━━ SUPPLIED MATERIAL
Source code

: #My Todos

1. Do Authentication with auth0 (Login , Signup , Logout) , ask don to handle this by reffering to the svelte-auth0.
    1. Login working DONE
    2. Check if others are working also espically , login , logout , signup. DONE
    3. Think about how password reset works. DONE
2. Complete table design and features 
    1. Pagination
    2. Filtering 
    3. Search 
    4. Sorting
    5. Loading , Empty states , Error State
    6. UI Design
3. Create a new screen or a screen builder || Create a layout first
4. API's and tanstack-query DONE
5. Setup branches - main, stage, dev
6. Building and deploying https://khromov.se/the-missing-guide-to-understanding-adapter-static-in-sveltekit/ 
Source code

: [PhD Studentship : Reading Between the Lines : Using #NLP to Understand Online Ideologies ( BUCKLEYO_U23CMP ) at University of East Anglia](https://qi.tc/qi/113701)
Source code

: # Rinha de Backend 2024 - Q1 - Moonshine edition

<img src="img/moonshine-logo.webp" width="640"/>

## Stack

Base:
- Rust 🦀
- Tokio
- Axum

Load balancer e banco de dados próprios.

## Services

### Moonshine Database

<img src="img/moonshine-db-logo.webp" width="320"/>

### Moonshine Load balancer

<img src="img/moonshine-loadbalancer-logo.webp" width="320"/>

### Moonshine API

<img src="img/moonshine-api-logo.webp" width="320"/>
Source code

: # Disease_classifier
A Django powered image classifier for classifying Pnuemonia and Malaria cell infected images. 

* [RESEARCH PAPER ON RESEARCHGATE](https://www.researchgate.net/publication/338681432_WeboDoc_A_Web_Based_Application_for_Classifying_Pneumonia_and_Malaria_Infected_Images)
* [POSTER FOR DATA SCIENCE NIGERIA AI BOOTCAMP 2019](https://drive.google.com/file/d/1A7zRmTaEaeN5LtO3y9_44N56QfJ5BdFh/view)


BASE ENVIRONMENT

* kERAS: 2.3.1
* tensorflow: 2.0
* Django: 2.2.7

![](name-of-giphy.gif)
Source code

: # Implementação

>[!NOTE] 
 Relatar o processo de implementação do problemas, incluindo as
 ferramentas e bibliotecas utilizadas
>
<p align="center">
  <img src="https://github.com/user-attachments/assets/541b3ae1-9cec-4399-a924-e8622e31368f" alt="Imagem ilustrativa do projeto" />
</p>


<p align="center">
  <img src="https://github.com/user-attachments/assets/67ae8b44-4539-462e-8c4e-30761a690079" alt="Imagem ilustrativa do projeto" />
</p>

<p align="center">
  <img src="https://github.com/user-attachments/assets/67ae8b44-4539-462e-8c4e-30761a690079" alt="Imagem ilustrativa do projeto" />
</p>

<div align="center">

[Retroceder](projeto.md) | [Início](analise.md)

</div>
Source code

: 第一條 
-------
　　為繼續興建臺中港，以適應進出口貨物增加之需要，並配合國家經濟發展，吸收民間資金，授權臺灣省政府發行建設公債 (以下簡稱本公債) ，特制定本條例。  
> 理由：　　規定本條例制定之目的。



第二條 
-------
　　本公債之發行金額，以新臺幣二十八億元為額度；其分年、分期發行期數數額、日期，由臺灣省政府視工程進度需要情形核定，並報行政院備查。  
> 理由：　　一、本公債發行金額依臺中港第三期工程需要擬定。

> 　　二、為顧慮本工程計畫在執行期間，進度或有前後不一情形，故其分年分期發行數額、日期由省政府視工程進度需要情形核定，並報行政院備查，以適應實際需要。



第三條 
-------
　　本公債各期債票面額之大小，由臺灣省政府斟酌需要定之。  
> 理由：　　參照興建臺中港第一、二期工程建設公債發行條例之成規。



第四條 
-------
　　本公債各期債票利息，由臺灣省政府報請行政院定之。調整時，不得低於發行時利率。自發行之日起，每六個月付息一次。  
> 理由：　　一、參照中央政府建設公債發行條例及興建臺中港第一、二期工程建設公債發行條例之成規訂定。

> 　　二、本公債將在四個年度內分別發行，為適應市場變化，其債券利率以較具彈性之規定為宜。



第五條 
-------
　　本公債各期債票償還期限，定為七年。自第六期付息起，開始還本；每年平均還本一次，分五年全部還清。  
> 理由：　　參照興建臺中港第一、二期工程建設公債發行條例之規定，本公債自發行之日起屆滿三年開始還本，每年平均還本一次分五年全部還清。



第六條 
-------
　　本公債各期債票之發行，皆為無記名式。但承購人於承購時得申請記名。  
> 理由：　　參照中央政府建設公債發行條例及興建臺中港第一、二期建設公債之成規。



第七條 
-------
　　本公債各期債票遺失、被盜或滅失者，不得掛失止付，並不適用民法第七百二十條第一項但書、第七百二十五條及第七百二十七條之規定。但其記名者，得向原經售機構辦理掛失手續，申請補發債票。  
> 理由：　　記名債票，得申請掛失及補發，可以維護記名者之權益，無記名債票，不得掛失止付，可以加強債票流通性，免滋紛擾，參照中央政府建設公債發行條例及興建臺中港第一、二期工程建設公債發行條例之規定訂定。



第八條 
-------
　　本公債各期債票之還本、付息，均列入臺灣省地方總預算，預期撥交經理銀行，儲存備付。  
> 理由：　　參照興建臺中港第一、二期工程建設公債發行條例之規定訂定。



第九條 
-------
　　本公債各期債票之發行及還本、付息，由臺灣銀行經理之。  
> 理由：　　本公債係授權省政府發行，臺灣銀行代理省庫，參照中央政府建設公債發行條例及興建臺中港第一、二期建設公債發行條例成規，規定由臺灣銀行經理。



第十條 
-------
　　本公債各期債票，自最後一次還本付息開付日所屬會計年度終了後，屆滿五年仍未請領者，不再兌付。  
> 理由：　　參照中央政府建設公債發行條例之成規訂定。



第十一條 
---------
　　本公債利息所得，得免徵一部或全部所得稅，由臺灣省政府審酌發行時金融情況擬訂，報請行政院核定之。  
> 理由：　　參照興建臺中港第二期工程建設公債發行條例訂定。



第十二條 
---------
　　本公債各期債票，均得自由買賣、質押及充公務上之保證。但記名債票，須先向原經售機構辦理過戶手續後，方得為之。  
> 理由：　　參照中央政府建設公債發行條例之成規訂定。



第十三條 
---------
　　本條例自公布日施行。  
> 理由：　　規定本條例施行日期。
━━━━
- [PROBLEM TO SOLVE]:
Reproduce the lines of the records exactly, from the first one through the line that contains "[RESEARCH PAPER ON".

- [OUTPUT FOR THIS EXERCISE]:
Source code

: #My Todos

1. Do Authentication with auth0 (Login , Signup , Logout) , ask don to handle this by reffering to the svelte-auth0.
    1. Login working DONE
    2. Check if others are working also espically , login , logout , signup. DONE
    3. Think about how password reset works. DONE
2. Complete table design and features 
    1. Pagination
    2. Filtering 
    3. Search 
    4. Sorting
    5. Loading , Empty states , Error State
    6. UI Design
3. Create a new screen or a screen builder || Create a layout first
4. API's and tanstack-query DONE
5. Setup branches - main, stage, dev
6. Building and deploying https://khromov.se/the-missing-guide-to-understanding-adapter-static-in-sveltekit/ 
Source code

: [PhD Studentship : Reading Between the Lines : Using #NLP to Understand Online Ideologies ( BUCKLEYO_U23CMP ) at University of East Anglia](https://qi.tc/qi/113701)
Source code

: # Rinha de Backend 2024 - Q1 - Moonshine edition

<img src="img/moonshine-logo.webp" width="640"/>

## Stack

Base:
- Rust 🦀
- Tokio
- Axum

Load balancer e banco de dados próprios.

## Services

### Moonshine Database

<img src="img/moonshine-db-logo.webp" width="320"/>

### Moonshine Load balancer

<img src="img/moonshine-loadbalancer-logo.webp" width="320"/>

### Moonshine API

<img src="img/moonshine-api-logo.webp" width="320"/>
Source code

: # Disease_classifier
A Django powered image classifier for classifying Pnuemonia and Malaria cell infected images. 

* [RESEARCH PAPER ON RESEARCHGATE](https://www.researchgate.net/publication/338681432_WeboDoc_A_Web_Based_Application_for_Classifying_Pneumonia_and_Malaria_Infected_Images)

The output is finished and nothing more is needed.